Overall, the European bond market reaction was heavily influenced by a steep selloff in U.S. Treasuries that happened late on a low-volume, pre-holiday European trading day. However, we can still interpret the meeting’s impact from market movements during the interval between the announcement and press conference. The selloff in the U.S. market began shortly after the presser began and price action in European bond markets became quite muted.
Nonetheless, the direction of travel indicated some relief at the lack of any further acceleration of the policy normalization path—even if just for now. Reflecting this less-hawkish-than-feared tone was a small drop in short-term rates while longer-term rates and inflation expectations inched higher, again, in response to the more dovish-than-expected overall policy tone.
Peripheral spreads remained calm post announcement and through the press conference, no doubt relieved at the unchanged track of asset purchases but also the ongoing theme that there will be tools to avoid fragmentation risk and ensure the transmission of policy across all Eurozone countries.
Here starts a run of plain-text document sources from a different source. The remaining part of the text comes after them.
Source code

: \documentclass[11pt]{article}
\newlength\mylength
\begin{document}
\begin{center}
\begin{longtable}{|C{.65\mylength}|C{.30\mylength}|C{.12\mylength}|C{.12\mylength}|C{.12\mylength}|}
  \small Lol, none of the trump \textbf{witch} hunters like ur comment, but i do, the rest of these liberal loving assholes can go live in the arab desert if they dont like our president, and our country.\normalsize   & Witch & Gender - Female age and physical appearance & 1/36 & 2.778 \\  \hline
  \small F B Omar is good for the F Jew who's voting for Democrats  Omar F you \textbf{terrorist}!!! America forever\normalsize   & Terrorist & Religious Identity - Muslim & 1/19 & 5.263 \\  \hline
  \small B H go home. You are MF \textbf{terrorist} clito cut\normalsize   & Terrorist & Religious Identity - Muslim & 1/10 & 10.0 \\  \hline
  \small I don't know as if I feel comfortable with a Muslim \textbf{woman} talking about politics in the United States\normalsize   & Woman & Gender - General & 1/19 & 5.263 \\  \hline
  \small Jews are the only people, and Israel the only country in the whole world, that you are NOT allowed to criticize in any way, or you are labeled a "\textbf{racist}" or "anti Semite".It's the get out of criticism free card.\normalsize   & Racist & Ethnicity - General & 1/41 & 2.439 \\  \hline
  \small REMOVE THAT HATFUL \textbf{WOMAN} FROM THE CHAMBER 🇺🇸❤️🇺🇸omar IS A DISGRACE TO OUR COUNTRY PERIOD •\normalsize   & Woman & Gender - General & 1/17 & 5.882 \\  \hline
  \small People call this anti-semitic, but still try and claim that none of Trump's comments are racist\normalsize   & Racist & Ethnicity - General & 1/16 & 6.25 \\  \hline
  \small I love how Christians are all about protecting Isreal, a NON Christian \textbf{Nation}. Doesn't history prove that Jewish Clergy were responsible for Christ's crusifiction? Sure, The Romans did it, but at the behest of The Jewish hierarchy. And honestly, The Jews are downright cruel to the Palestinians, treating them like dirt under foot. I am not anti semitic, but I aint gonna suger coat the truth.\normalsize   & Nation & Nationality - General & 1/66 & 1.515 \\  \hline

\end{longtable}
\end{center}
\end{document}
The ECB’s not-so-veiled intention to limit any serious downside risks in peripheral debt was also at play.
While the steady approach was a relief for the bond market, the more patient and dovish tone of the meeting was not as well-received in the currency market. The euro’s decline over the past year has broken into the double digits and left the euro near the bottom of its multi-decade range.
The Decline of the Euro in the Past Year Has Left the Currency at Multi-Decade Lows
Against this backdrop, the euro weakened as the policy path, in contrast to the last few meetings, did not shift further to the hawkish side, and in fact may have received some further downward impetus from President Lagarde’s outright acknowledgment that the euro’s depreciation was not discussed at the meeting.
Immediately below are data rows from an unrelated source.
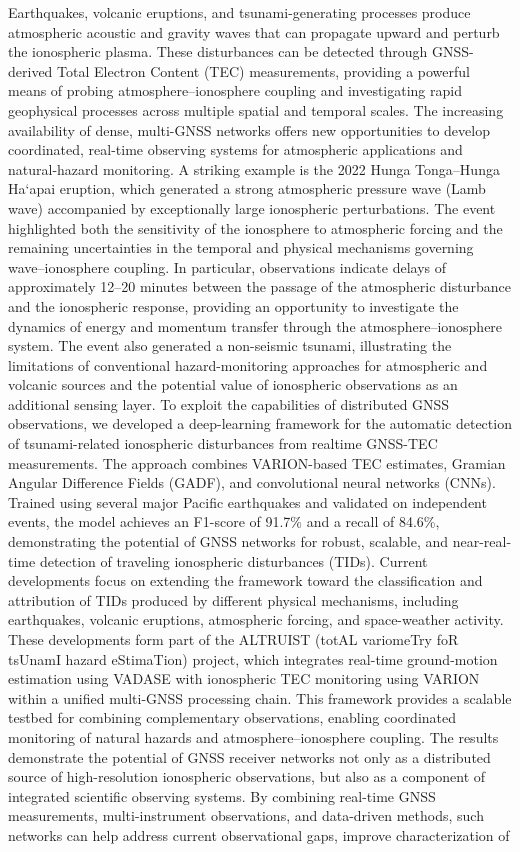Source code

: \documentclass[11pt,a4paper]{article}
\newenvironment{EntryAbstract}[1][\normalsize]
  {\begingroup #1 \setlength{\parskip}{0.55em}\sloppy\noindent\ignorespaces}
  {\par\endgroup}
\begin{document}
\begin{EntryAbstract}[\small]
Earthquakes, volcanic eruptions, and tsunami-generating processes produce atmospheric acoustic and gravity waves that can propagate upward and perturb the ionospheric plasma. These disturbances can be detected through GNSS-derived Total Electron Content (TEC) measurements, providing a powerful means of probing atmosphere–ionosphere coupling and investigating rapid geophysical processes across multiple spatial and temporal scales. The increasing availability of dense, multi-GNSS networks offers new opportunities to develop coordinated, real-time observing systems for atmospheric applications and natural-hazard monitoring. A striking example is the 2022 Hunga Tonga–Hunga Ha‘apai eruption, which generated a strong atmospheric pressure wave (Lamb wave) accompanied by exceptionally large ionospheric perturbations. The event highlighted both the sensitivity of the ionosphere to atmospheric forcing and the remaining uncertainties in the temporal and physical mechanisms governing wave–ionosphere coupling. In particular, observations indicate delays of approximately 12–20 minutes between the passage of the atmospheric disturbance and the ionospheric response, providing an opportunity to investigate the dynamics of energy and momentum transfer through the atmosphere–ionosphere system. The event also generated a non-seismic tsunami, illustrating the limitations of conventional hazard-monitoring approaches for atmospheric and volcanic sources and the potential value of ionospheric observations as an additional sensing layer. To exploit the capabilities of distributed GNSS observations, we developed a deep-learning framework for the automatic detection of tsunami-related ionospheric disturbances from realtime GNSS-TEC measurements. The approach combines VARION-based TEC estimates, Gramian Angular Difference Fields (GADF), and convolutional neural networks (CNNs). Trained using several major Pacific earthquakes and validated on independent events, the model achieves an F1-score of 91.7\% and a recall of 84.6\%, demonstrating the potential of GNSS networks for robust, scalable, and near-real-time detection of traveling ionospheric disturbances (TIDs). Current developments focus on extending the framework toward the classification and attribution of TIDs produced by different physical mechanisms, including earthquakes, volcanic eruptions, atmospheric forcing, and space-weather activity. These developments form part of the ALTRUIST (totAL variomeTry foR tsUnamI hazard eStimaTion) project, which integrates real-time ground-motion estimation using VADASE with ionospheric TEC monitoring using VARION within a unified multi-GNSS processing chain. This framework provides a scalable testbed for combining complementary observations, enabling coordinated monitoring of natural hazards and atmosphere–ionosphere coupling. The results demonstrate the potential of GNSS receiver networks not only as a distributed source of high-resolution ionospheric observations, but also as a component of integrated scientific observing systems. By combining real-time GNSS measurements, multi-instrument observations, and data-driven methods, such networks can help address current observational gaps, improve characterization of 
\end{EntryAbstract}
\end{document}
The Euro Weakened Further as its Recent Depreciation and High Inflation Outturns Failed to Warrant Direct Attention at Today's Meeting
To us, the bottom line is that the ECB is on course to end asset purchases and will raise rates out of negative territory before the year is out. That said, we would caution against taking too strong a signal from the end of the conventional Asset Purchase Programme and negative rates. These policies did little to re-anchor inflation to the ECB’s target before the pandemic, nor were they particularly effective in the pandemic crisis itself. Rather, it was a bespoke policy tool—the pandemic emergency purchase programme (PEPP)—that was a game-changer for markets in 2020. It’s not surprising that ECB staff are now working on a tool specific for addressing market shocks that are outside of individual government’s control, such as those caused by the conflict in Ukraine. Such a tool would enable the Governing Council to proceed with confidence on its normalisation path, but ultimately rate rises will be capped due to a deteriorating macro environment going into 2023.
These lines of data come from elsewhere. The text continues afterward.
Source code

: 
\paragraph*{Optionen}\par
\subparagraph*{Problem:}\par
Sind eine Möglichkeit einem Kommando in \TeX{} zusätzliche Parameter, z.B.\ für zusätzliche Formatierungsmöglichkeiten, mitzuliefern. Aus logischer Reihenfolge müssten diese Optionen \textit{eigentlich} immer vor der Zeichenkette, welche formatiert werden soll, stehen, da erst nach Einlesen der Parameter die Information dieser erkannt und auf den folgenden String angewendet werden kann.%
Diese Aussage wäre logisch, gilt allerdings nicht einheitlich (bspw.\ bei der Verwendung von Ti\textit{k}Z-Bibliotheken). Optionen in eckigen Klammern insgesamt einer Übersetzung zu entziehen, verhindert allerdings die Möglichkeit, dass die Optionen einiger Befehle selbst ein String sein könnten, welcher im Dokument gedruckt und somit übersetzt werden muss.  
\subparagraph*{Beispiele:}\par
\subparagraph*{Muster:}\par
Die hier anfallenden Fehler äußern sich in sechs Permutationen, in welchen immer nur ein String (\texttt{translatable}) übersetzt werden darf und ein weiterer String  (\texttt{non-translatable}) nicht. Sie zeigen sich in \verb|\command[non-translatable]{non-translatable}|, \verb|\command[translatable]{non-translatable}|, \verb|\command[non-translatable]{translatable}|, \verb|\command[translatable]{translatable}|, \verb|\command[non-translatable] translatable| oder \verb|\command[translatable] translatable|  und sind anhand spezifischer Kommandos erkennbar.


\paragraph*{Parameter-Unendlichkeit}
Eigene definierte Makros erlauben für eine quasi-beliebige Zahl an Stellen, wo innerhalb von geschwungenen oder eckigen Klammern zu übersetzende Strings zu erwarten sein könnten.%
Today’s market reaction suggests that the firm underpinnings of the bond market that existed during the low inflation era, as well as the stability achieved with the PEPP during the pandemic era, are waning. While peripheral spreads appear to have found a value point assuming a “slow go” ECB reaction function, should the ECB need to top market expectations for 200bps of rate hikes over the two years, we are likely to see a return to spread widening and fragmentation risks, with Italy and Greece looking most vulnerable. Conversely, today’s price action on the currency side suggests the cautious ECB approach to withdrawing accommodation will continue to weigh on the euro as the interest rate differential relative to the U.S. looks set to widen.